Molecular Cloning, Expression And Antigenicity Analysis Of Serine Protease Inhibitor Gene From Trichinella Spiralis

Trichinellosis caused by Trichinella spp. is a serious foodborne parasitic zoonosis and wide spread among more than 150 species of animals including human. Human can obtain this infection through ingestion of raw meat infected by Trichinella spp. and serious infection can be fatal. Trichinellosis is an important public health issue which not only threatens human health but also causes great economic losses to livestock production.In this study the specific primers derived from T. spiralis serine proteinase inhibitor gene in GenBank database was designed and used to amplify the TsSerPIN gene from total RNA isolated from T. spiralis muscle larvae. The RT-PCR product was purified, digested and ligated into the expression vector pET30a. After transformation to E. coli DH5αand identification by PCR, restriction digestion and sequencing, pET30a-TsSerPIN1 plasmid was transformed to E. coli BL21 (DE3) and induced by IPTG for expression.
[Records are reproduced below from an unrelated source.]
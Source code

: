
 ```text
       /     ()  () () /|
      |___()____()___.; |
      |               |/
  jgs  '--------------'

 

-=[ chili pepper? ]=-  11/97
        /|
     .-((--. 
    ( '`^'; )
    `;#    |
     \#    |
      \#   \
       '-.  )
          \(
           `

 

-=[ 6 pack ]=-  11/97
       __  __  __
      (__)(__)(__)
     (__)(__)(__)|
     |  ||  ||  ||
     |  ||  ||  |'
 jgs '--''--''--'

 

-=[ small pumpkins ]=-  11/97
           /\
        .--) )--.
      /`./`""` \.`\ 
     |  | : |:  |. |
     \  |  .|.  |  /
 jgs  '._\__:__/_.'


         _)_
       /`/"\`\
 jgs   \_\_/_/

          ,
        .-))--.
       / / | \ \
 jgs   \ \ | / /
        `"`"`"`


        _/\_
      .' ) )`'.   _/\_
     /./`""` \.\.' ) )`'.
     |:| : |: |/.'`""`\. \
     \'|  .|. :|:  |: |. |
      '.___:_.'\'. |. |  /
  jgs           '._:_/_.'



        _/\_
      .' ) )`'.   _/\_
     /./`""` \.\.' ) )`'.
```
The results that pET30a-TsSerPIN1 recombinant expression plasmid was successfully constructed and contained a insert of 1122 bp encoding 373 amino acids which showed 99% identity to Trichinella spp.serine proteinase inhibitor gene in GenBank database. The TsSerPIN1 recombinant protein was highly expressed in the form of inclusion body with the molecular weight of about 48.5 kDa. In Western-blot analysis the purified TsSerPIN1 recombinant protein could be specifically recognized by T. spiralis infected swine serum. Different fragments of the TsSerPIN gene were further cloned and all of the four fragments were expressed. Western-blots indicated that only TsSerPIN1 and TsSerPIN5 recombinat proteins could be recognized by T. spiralis infected swine serum. Indirect ELISA showed that TsSerPIN1 and TsSerPIN5 recombinant proteins were similar in reactivity, indicating that TsSerPIN5 had the main epitopes in the C terminal of this protein. ELISA on experimentally infected swine serum, field swine serum and human serum revealed good reactivity of TsSerPIN5 recombinant protein. After immunization of mice with TsSerPIN1 and TsSerPIN5 recombinant proteins and challenge with T. spiralis larvae, the immunized mice could get parties protection with muscle larvae reduction of 40.7% and 54.5%, respectively. and produced specific antibody response. TsSerPIN5 could be a candidate for immunodignosis and vaccines of Trichinellosis.